- _Exercise brief_:
What follows is a set of records; repeat all of them exactly.

******

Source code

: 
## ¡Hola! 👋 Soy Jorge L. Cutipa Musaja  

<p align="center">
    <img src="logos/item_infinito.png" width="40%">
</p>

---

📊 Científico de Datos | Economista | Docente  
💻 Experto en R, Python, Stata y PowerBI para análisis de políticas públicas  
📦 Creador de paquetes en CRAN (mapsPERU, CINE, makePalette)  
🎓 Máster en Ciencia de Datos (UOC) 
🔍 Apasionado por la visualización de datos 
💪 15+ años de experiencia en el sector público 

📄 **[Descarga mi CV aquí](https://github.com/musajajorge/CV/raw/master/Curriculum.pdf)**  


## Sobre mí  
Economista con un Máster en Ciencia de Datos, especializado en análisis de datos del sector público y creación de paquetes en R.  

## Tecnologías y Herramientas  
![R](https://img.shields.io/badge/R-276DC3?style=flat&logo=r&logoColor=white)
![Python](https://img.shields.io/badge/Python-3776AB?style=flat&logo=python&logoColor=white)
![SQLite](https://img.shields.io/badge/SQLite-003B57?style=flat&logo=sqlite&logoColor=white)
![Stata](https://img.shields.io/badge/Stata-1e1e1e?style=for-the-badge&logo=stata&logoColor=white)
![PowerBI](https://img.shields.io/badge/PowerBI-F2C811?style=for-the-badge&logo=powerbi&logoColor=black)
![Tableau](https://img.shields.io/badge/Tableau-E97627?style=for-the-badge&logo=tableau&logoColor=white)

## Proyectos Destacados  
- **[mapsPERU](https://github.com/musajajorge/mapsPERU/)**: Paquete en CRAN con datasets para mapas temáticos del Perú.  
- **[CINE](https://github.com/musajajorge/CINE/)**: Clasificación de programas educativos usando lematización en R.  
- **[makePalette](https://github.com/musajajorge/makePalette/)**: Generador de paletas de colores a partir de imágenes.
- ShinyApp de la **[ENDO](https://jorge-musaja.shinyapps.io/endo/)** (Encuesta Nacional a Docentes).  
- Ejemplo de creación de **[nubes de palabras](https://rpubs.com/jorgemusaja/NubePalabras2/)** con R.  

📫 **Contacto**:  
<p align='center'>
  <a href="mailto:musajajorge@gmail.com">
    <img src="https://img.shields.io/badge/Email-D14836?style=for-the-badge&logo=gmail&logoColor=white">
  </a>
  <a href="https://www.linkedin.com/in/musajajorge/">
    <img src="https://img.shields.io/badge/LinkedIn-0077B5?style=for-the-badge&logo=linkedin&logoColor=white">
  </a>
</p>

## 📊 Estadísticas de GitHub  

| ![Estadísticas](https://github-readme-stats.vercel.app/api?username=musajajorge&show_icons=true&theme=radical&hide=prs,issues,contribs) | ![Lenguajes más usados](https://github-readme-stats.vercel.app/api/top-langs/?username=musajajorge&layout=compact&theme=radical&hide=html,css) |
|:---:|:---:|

******

- _Answer below_:
Source code

: 
## ¡Hola! 👋 Soy Jorge L. Cutipa Musaja  

<p align="center">
    <img src="logos/item_infinito.png" width="40%">
</p>

---

📊 Científico de Datos | Economista | Docente  
💻 Experto en R, Python, Stata y PowerBI para análisis de políticas públicas  
📦 Creador de paquetes en CRAN (mapsPERU, CINE, makePalette)  
🎓 Máster en Ciencia de Datos (UOC) 
🔍 Apasionado por la visualización de datos 
💪 15+ años de experiencia en el sector público 

📄 **[Descarga mi CV aquí](https://github.com/musajajorge/CV/raw/master/Curriculum.pdf)**  


## Sobre mí  
Economista con un Máster en Ciencia de Datos, especializado en análisis de datos del sector público y creación de paquetes en R.  

## Tecnologías y Herramientas  
![R](https://img.shields.io/badge/R-276DC3?style=flat&logo=r&logoColor=white)
![Python](https://img.shields.io/badge/Python-3776AB?style=flat&logo=python&logoColor=white)
![SQLite](https://img.shields.io/badge/SQLite-003B57?style=flat&logo=sqlite&logoColor=white)
![Stata](https://img.shields.io/badge/Stata-1e1e1e?style=for-the-badge&logo=stata&logoColor=white)
![PowerBI](https://img.shields.io/badge/PowerBI-F2C811?style=for-the-badge&logo=powerbi&logoColor=black)
![Tableau](https://img.shields.io/badge/Tableau-E97627?style=for-the-badge&logo=tableau&logoColor=white)

## Proyectos Destacados  
- **[mapsPERU](https://github.com/musajajorge/mapsPERU/)**: Paquete en CRAN con datasets para mapas temáticos del Perú.  
- **[CINE](https://github.com/musajajorge/CINE/)**: Clasificación de programas educativos usando lematización en R.  
- **[makePalette](https://github.com/musajajorge/makePalette/)**: Generador de paletas de colores a partir de imágenes.
- ShinyApp de la **[ENDO](https://jorge-musaja.shinyapps.io/endo/)** (Encuesta Nacional a Docentes).  
- Ejemplo de creación de **[nubes de palabras](https://rpubs.com/jorgemusaja/NubePalabras2/)** con R.  

📫 **Contacto**:  
<p align='center'>
  <a href="mailto:musajajorge@gmail.com">
    <img src="https://img.shields.io/badge/Email-D14836?style=for-the-badge&logo=gmail&logoColor=white">
  </a>
  <a href="https://www.linkedin.com/in/musajajorge/">
    <img src="https://img.shields.io/badge/LinkedIn-0077B5?style=for-the-badge&logo=linkedin&logoColor=white">
  </a>
</p>

## 📊 Estadísticas de GitHub  

| ![Estadísticas](https://github-readme-stats.vercel.app/api?username=musajajorge&show_icons=true&theme=radical&hide=prs,issues,contribs) | ![Lenguajes más usados](https://github-readme-stats.vercel.app/api/top-langs/?username=musajajorge&layout=compact&theme=radical&hide=html,css) |
|:---:|:---:|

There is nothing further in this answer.